## Work request
From the line with "This is an interactive" through the line with "1. Introduction - contains", inclusive, return each line of the data below exactly and leave the rest out.

## Dataset
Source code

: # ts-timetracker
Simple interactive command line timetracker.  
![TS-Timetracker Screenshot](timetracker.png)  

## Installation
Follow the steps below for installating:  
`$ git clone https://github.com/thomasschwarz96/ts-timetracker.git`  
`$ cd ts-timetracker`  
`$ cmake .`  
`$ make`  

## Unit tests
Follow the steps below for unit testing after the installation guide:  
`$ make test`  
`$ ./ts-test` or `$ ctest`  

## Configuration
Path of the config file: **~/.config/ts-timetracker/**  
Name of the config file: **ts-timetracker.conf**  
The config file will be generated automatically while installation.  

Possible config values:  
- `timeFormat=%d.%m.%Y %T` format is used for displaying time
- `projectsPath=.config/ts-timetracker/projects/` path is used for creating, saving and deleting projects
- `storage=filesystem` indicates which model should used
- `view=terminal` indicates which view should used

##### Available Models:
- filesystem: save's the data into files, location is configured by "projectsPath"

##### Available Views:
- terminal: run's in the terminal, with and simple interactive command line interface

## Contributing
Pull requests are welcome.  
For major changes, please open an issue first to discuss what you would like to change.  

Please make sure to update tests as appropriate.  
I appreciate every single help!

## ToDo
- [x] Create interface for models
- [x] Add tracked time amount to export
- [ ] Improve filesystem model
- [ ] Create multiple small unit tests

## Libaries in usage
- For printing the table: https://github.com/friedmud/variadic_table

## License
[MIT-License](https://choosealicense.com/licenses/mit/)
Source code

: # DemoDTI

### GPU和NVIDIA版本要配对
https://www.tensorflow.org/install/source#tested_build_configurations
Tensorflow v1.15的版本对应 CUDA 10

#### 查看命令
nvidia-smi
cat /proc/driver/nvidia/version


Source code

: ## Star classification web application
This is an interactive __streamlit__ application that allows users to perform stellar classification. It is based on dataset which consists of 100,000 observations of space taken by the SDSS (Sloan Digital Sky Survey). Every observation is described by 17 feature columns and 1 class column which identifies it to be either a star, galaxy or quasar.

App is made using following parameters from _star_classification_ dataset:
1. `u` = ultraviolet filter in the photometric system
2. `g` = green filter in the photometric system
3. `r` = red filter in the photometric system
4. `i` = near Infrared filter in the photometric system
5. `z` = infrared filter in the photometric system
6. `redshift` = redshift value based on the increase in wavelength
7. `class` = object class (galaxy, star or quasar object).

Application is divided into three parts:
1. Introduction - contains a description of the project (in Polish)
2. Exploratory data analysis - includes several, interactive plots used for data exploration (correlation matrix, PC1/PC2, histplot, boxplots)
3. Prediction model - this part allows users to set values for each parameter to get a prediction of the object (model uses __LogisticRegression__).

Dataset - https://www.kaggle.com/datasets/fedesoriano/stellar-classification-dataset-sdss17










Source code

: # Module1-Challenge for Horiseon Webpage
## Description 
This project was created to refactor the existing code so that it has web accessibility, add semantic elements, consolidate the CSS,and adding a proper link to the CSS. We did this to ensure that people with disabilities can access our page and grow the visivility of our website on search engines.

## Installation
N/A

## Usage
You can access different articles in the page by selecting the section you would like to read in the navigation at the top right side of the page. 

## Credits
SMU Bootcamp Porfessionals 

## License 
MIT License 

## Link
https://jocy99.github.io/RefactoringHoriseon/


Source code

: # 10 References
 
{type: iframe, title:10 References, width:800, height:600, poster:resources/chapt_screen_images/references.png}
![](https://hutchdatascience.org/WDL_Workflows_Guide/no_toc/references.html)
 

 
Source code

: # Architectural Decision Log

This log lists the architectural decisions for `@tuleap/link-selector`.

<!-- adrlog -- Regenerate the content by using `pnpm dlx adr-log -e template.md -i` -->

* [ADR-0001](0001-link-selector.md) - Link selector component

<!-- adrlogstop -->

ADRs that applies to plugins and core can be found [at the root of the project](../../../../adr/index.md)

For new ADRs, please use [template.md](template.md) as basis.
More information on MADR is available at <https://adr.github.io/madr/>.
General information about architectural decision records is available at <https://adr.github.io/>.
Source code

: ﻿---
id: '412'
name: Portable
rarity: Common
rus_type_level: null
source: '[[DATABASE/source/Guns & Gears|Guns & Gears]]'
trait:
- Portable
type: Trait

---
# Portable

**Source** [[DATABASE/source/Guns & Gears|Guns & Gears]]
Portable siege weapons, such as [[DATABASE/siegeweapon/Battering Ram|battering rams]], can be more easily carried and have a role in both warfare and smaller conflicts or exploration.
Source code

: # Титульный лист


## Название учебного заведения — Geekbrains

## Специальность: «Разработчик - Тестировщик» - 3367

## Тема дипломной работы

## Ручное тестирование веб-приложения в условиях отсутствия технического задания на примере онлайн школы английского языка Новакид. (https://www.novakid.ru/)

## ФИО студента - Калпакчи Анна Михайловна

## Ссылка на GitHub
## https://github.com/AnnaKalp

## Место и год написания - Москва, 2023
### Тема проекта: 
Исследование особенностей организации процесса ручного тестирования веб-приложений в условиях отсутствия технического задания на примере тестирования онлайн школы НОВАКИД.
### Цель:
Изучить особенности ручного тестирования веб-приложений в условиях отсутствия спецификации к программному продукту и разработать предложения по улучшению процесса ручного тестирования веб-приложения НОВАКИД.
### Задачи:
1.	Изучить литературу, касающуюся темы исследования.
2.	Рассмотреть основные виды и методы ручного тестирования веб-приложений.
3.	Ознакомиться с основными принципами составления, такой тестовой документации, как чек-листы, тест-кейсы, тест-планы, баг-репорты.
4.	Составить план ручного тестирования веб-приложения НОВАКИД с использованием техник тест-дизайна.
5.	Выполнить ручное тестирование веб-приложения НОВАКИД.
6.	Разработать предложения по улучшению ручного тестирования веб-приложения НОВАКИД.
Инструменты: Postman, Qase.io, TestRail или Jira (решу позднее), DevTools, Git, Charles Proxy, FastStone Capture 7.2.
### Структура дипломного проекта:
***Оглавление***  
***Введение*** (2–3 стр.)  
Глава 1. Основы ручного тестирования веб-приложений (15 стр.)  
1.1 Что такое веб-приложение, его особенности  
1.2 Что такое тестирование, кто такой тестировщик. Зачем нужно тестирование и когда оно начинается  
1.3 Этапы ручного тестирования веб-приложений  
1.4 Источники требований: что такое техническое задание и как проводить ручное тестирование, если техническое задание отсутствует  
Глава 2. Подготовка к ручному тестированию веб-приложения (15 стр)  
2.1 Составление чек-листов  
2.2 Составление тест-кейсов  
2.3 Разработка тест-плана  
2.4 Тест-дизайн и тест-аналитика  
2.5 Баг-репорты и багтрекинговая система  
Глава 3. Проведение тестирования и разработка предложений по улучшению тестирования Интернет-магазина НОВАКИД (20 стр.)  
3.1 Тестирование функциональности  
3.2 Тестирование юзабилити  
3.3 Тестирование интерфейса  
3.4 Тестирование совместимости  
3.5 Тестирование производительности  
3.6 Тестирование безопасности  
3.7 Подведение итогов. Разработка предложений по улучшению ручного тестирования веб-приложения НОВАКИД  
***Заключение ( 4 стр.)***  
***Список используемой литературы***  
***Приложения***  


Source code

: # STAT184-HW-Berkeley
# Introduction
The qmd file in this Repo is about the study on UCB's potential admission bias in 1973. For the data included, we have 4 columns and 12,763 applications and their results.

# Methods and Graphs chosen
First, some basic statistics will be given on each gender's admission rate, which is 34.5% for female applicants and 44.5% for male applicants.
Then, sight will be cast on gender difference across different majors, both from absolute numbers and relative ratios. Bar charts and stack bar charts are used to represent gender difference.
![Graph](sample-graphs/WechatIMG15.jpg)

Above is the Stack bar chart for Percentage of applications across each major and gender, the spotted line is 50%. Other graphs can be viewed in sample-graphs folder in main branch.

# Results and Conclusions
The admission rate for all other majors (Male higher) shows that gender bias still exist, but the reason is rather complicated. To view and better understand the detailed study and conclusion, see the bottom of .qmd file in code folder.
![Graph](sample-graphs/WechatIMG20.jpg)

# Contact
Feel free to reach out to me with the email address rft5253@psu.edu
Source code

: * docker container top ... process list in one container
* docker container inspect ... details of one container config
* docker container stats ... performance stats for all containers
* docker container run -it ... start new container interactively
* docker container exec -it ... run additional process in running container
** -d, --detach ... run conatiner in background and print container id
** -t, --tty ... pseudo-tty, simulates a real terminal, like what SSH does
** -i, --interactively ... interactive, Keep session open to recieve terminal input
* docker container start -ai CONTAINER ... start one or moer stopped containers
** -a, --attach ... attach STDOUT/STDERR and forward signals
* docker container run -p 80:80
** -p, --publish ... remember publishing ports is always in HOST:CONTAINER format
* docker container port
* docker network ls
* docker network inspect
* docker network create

## Expected output
This is an interactive __streamlit__ application that allows users to perform stellar classification. It is based on dataset which consists of 100,000 observations of space taken by the SDSS (Sloan Digital Sky Survey). Every observation is described by 17 feature columns and 1 class column which identifies it to be either a star, galaxy or quasar.

App is made using following parameters from _star_classification_ dataset:
1. `u` = ultraviolet filter in the photometric system
2. `g` = green filter in the photometric system
3. `r` = red filter in the photometric system
4. `i` = near Infrared filter in the photometric system
5. `z` = infrared filter in the photometric system
6. `redshift` = redshift value based on the increase in wavelength
7. `class` = object class (galaxy, star or quasar object).

Application is divided into three parts:
1. Introduction - contains a description of the project (in Polish)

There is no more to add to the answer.